Kathrin Röggla hat keine Berührungsängste. Sie ist eine Linke, wenn links rational und aufklärerisch bedeutet. Sie denkt sozial und interessiert sich für ökonomische Zusammenhänge. Sie ist erfreulich unmodisch, und wenn es auch gelegentlich einer gewissen Anstrengung bedarf, ihren Gedankengängen und Assoziationen zu folgen, sind sie doch nie so gewollt verschwurbelt wie etwa die Essays der beiden Philosophen Slavoj ?ižek oder Peter Sloterdijk, bei deren angestrengter Metaphorik der Verdacht des Bluffs stets naheliegt.
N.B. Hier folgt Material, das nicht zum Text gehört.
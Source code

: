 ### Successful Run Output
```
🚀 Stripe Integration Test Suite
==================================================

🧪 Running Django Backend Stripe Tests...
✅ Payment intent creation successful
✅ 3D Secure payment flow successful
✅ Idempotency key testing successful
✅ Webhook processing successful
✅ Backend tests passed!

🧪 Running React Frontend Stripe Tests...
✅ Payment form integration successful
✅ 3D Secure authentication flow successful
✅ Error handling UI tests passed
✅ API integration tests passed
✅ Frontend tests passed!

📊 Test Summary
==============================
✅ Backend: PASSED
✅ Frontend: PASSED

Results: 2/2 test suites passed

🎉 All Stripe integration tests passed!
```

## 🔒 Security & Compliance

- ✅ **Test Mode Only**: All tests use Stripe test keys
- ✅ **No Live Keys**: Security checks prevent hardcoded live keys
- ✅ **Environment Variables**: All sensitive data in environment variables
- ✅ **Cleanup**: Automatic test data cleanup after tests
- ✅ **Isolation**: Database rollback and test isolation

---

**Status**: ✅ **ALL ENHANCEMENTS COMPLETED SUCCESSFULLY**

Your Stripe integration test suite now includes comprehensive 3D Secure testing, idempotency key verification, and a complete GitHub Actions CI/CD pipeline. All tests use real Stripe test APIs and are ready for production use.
In dem Theatertext „fake reports“, uraufgeführt 2002 beim Steirischen Herbst, bedient sich Kathrin Röggla einer vom „korrekten“ Gebrauch abweichenden Sprache, wie es Ernst Jandl in seiner Sprechoper „Aus der Fremde“ exemplarisch vorgemacht hat: durch die kontinuierliche Verwendung des Konjunktivs anstelle des Indikativs. Was Elfriede Jelinek den Regisseuren überlässt – die Verteilung der Redeteile auf mehrere Sprecher –, nimmt Röggla ihnen ab.
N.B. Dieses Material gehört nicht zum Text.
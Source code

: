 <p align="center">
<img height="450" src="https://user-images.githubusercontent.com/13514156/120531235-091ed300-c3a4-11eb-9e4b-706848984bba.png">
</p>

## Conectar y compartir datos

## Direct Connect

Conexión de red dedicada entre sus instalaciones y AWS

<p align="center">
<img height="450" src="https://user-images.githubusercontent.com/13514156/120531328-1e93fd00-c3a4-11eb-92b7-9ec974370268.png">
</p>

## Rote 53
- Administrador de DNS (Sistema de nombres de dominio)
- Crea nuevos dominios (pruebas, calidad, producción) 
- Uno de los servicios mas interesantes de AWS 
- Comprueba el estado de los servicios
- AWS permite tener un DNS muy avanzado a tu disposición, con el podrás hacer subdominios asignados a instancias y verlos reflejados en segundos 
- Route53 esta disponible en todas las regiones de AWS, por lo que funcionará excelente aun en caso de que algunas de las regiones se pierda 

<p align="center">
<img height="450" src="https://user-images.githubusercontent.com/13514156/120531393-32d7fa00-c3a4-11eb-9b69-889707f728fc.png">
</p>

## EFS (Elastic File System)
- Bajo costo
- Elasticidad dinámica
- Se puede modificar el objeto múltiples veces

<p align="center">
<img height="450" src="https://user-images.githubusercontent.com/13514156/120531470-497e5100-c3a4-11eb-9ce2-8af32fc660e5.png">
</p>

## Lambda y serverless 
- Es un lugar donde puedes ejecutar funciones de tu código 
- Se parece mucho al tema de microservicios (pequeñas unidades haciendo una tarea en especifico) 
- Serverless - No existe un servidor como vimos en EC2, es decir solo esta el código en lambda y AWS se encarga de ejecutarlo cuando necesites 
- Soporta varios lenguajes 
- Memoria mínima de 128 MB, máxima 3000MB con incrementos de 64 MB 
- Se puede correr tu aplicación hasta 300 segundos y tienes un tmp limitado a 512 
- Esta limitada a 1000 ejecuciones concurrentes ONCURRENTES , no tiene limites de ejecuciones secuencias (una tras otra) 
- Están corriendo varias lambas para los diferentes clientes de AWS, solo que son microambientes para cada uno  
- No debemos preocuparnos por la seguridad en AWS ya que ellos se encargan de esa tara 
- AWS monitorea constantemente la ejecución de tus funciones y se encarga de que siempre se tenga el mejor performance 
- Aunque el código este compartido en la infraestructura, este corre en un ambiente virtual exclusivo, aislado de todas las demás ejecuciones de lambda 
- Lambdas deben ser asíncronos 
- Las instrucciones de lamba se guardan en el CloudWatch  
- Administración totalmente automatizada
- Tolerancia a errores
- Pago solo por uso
Aber sie entwirft keine psychologisch charakterisierten Figuren. Die Sprache löst sich von den Sprechern ab, bildet eine autonome Textur. Sie ist kunstvoll arrangiert, überlegt strukturiert und damit eine Kampfansage gegen die Geschwätzigkeit, die manche zeitgenössischen Theatertexte und fast alle Fernsehspiele kennzeichnet. Das gilt auch für die strenge von Wiederholungen und Parallelismen durchsetzte Formalisierung in „draußen tobt die dunkelziffer“ und die etwas konventionelleren Dialoge in „die unvermeidlichen“ und in „NICHT HIER oder die kunst zurückzukehren“.
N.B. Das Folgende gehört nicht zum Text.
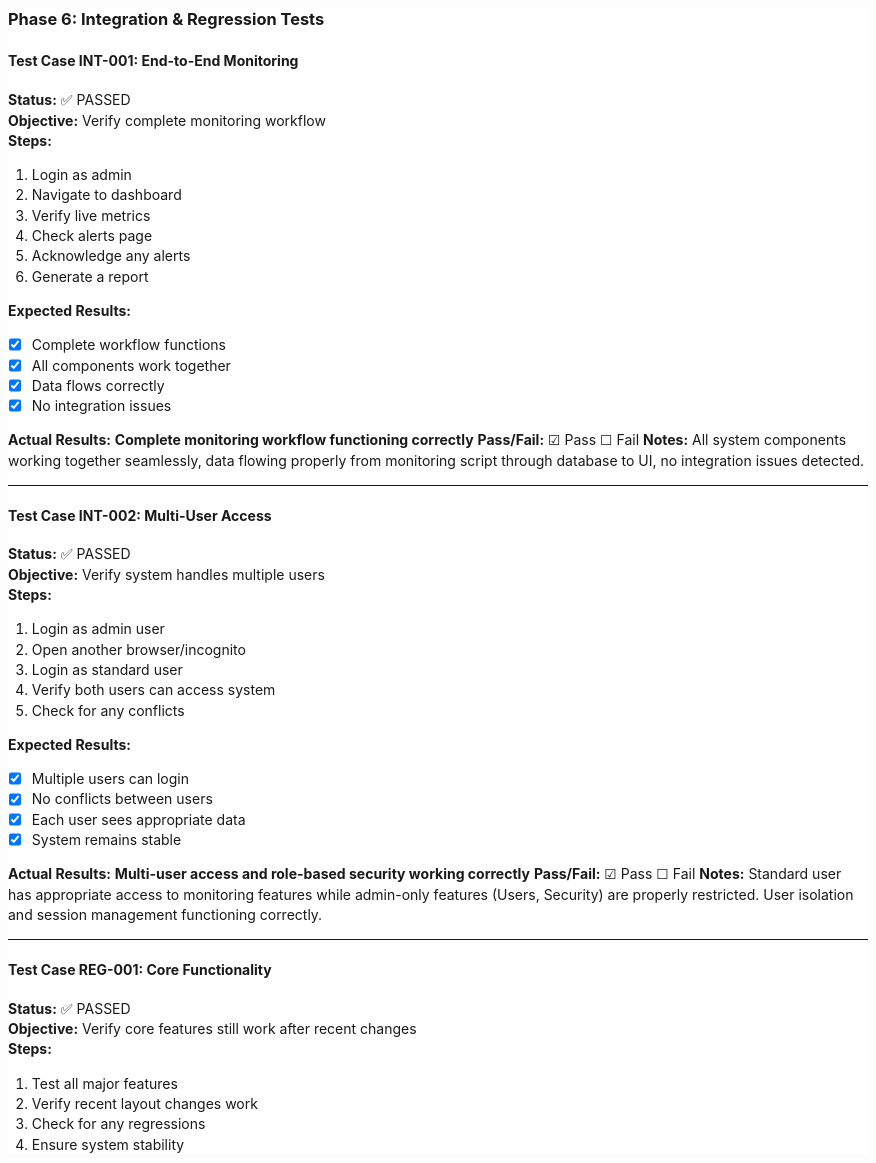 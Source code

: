 
### Phase 6: Integration & Regression Tests

#### Test Case INT-001: End-to-End Monitoring
**Status:** ✅ PASSED  
**Objective:** Verify complete monitoring workflow  
**Steps:**
1. Login as admin
2. Navigate to dashboard
3. Verify live metrics
4. Check alerts page
5. Acknowledge any alerts
6. Generate a report

**Expected Results:**
- [x] Complete workflow functions
- [x] All components work together
- [x] Data flows correctly
- [x] No integration issues

**Actual Results:** **Complete monitoring workflow functioning correctly**
**Pass/Fail:** ☑ Pass ☐ Fail
**Notes:** All system components working together seamlessly, data flowing properly from monitoring script through database to UI, no integration issues detected.  

---

#### Test Case INT-002: Multi-User Access
**Status:** ✅ PASSED  
**Objective:** Verify system handles multiple users  
**Steps:**
1. Login as admin user
2. Open another browser/incognito
3. Login as standard user
4. Verify both users can access system
5. Check for any conflicts

**Expected Results:**
- [x] Multiple users can login
- [x] No conflicts between users
- [x] Each user sees appropriate data
- [x] System remains stable

**Actual Results:** **Multi-user access and role-based security working correctly**
**Pass/Fail:** ☑ Pass ☐ Fail
**Notes:** Standard user has appropriate access to monitoring features while admin-only features (Users, Security) are properly restricted. User isolation and session management functioning correctly.  

---

#### Test Case REG-001: Core Functionality
**Status:** ✅ PASSED  
**Objective:** Verify core features still work after recent changes  
**Steps:**
1. Test all major features
2. Verify recent layout changes work
3. Check for any regressions
4. Ensure system stability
Die Protagonisten dieses letztgenannten Stücks, Mitarbeiter des Deutschen Entwicklungsdiensts oder der Weltgesundheitsorganisation, werden sanft karikiert, gerade so, dass ihre lächerlichen Seiten erkennbar werden, die Glaubwürdigkeit der Darstellung aber erhalten bleibt. Röggla betreibt Mimikry mit Berufs- und Gruppenjargons, und es bleibt auf der Kippe, ob sie deren Beherrschung demonstrieren oder sich über sie lustig machen möchte.

Man ahnt: Kathrin Röggla könnte auch eine Satire schreiben, aber sie will vermeiden, dass man mit dem Vorwurf der Übertreibung den zutreffenden Kern verdrängt. Sie hat Witz, aber der ist ernst gemeint. Für das schenkelklopfende Amüsiertheater unserer Tage ist Kathrin Röggla verloren.

Selbst im Vergleich mit den bedeutenden deutschsprachigen Dramatikern, die sich thematisch mit Röggla berühren, im Vergleich mit Elfriede Jelinek und René Pollesch, wirkt die jüngere Kollegin nachdenklicher, genauer, puristischer. Als typische Repräsentantin ihrer Generation wird sie nicht durchgehen.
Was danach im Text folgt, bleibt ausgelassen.